■ **Exercise prompt**: Your response should consist of the entries below, reproduced exactly and without their images.

■ **Available data**:
+++

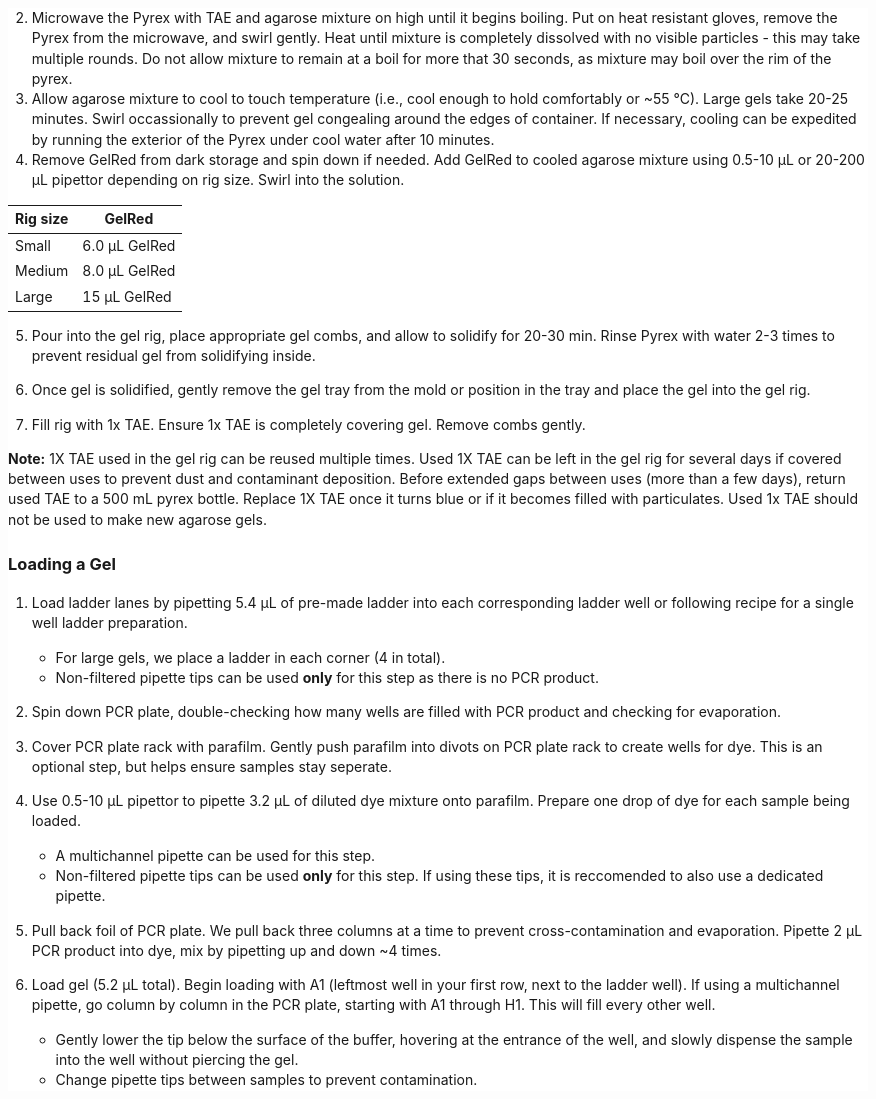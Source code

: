 2. Microwave the Pyrex with TAE and agarose mixture on high until it begins boiling. Put on heat resistant gloves, remove the Pyrex from the microwave, and swirl gently. Heat until mixture is completely dissolved with no visible particles - this may take multiple rounds. Do not allow mixture to remain at a boil for more that 30 seconds, as mixture may boil over the rim of the pyrex.
3. Allow agarose mixture to cool to touch temperature (i.e., cool enough to hold comfortably or ~55 °C). Large gels take 20-25 minutes. Swirl occassionally to prevent gel congealing around the edges of container. If necessary, cooling can be expedited by running the exterior of the Pyrex under cool water after 10 minutes. 
4. Remove GelRed from dark storage and spin down if needed. Add GelRed to cooled agarose mixture using 0.5-10 μL or 20-200 μL pipettor depending on rig size. Swirl into the solution.

| Rig size | GelRed | 
| ----- | ----- | 
| Small | 6.0 µL GelRed | 
| Medium |  8.0 µL GelRed | 
| Large | 15 µL GelRed | 

5. Pour into the gel rig, place appropriate gel combs, and allow to solidify for 20-30 min. Rinse Pyrex with water 2-3 times to prevent residual gel from solidifying inside. 

6. Once gel is solidified, gently remove the gel tray from the mold or position in the tray and place the gel into the gel rig.
7. Fill rig with 1x TAE. Ensure 1x TAE is completely covering gel. Remove combs gently.


**Note:** 1X TAE used in the gel rig can be reused multiple times. Used 1X TAE can be left in the gel rig for several days if covered between uses to prevent dust and contaminant deposition. Before extended gaps between uses (more than a few days), return used TAE to a 500 mL pyrex bottle. Replace 1X TAE once it turns blue or if it becomes filled with particulates. Used 1x TAE should not be used to make new agarose gels.

### Loading a Gel

1. Load ladder lanes by pipetting 5.4 μL of pre-made ladder into each corresponding ladder well or following recipe for a single well ladder preparation.
    * For large gels, we place a ladder in each corner (4 in total). 
     * Non-filtered pipette tips can be used **only** for this step as there is no PCR product.

2. Spin down PCR plate, double-checking how many wells are filled with PCR product and checking for evaporation.

3. Cover PCR plate rack with parafilm. Gently push parafilm into divots on PCR plate rack to create wells for dye. This is an optional step, but helps ensure samples stay seperate.
4. Use 0.5-10 μL pipettor to pipette 3.2 μL of diluted dye mixture onto parafilm. Prepare one drop of dye for each sample being loaded.
    * A multichannel pipette can be used for this step.
    * Non-filtered pipette tips can be used **only** for this step. If using these tips, it is reccomended to also use a dedicated pipette.

5. Pull back foil of PCR plate. We pull back three columns at a time to prevent cross-contamination and evaporation. Pipette 2 μL PCR product into dye, mix by pipetting up and down ~4 times.

6. Load gel (5.2 μL total). Begin loading with A1 (leftmost well in your first row, next to the ladder well). If using a multichannel pipette, go column by column in the PCR plate, starting with A1 through H1. This will fill every other well. 
    * Gently lower the tip below the surface of the buffer, hovering at the entrance of the well, and slowly dispense the sample into the well without piercing the gel.
   * Change pipette tips between samples to prevent contamination.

+++

■ **Exercise output**:
Source code

: 2. Microwave the Pyrex with TAE and agarose mixture on high until it begins boiling. Put on heat resistant gloves, remove the Pyrex from the microwave, and swirl gently. Heat until mixture is completely dissolved with no visible particles - this may take multiple rounds. Do not allow mixture to remain at a boil for more that 30 seconds, as mixture may boil over the rim of the pyrex.
3. Allow agarose mixture to cool to touch temperature (i.e., cool enough to hold comfortably or ~55 °C). Large gels take 20-25 minutes. Swirl occassionally to prevent gel congealing around the edges of container. If necessary, cooling can be expedited by running the exterior of the Pyrex under cool water after 10 minutes. 
4. Remove GelRed from dark storage and spin down if needed. Add GelRed to cooled agarose mixture using 0.5-10 μL or 20-200 μL pipettor depending on rig size. Swirl into the solution.

| Rig size | GelRed | 
| ----- | ----- | 
| Small | 6.0 µL GelRed | 
| Medium |  8.0 µL GelRed | 
| Large | 15 µL GelRed | 

5. Pour into the gel rig, place appropriate gel combs, and allow to solidify for 20-30 min. Rinse Pyrex with water 2-3 times to prevent residual gel from solidifying inside. 

6. Once gel is solidified, gently remove the gel tray from the mold or position in the tray and place the gel into the gel rig.
7. Fill rig with 1x TAE. Ensure 1x TAE is completely covering gel. Remove combs gently.


**Note:** 1X TAE used in the gel rig can be reused multiple times. Used 1X TAE can be left in the gel rig for several days if covered between uses to prevent dust and contaminant deposition. Before extended gaps between uses (more than a few days), return used TAE to a 500 mL pyrex bottle. Replace 1X TAE once it turns blue or if it becomes filled with particulates. Used 1x TAE should not be used to make new agarose gels.

### Loading a Gel

1. Load ladder lanes by pipetting 5.4 μL of pre-made ladder into each corresponding ladder well or following recipe for a single well ladder preparation.
    * For large gels, we place a ladder in each corner (4 in total). 
     * Non-filtered pipette tips can be used **only** for this step as there is no PCR product.

2. Spin down PCR plate, double-checking how many wells are filled with PCR product and checking for evaporation.

3. Cover PCR plate rack with parafilm. Gently push parafilm into divots on PCR plate rack to create wells for dye. This is an optional step, but helps ensure samples stay seperate.
4. Use 0.5-10 μL pipettor to pipette 3.2 μL of diluted dye mixture onto parafilm. Prepare one drop of dye for each sample being loaded.
    * A multichannel pipette can be used for this step.
    * Non-filtered pipette tips can be used **only** for this step. If using these tips, it is reccomended to also use a dedicated pipette.

5. Pull back foil of PCR plate. We pull back three columns at a time to prevent cross-contamination and evaporation. Pipette 2 μL PCR product into dye, mix by pipetting up and down ~4 times.

6. Load gel (5.2 μL total). Begin loading with A1 (leftmost well in your first row, next to the ladder well). If using a multichannel pipette, go column by column in the PCR plate, starting with A1 through H1. This will fill every other well. 
    * Gently lower the tip below the surface of the buffer, hovering at the entrance of the well, and slowly dispense the sample into the well without piercing the gel.
   * Change pipette tips between samples to prevent contamination.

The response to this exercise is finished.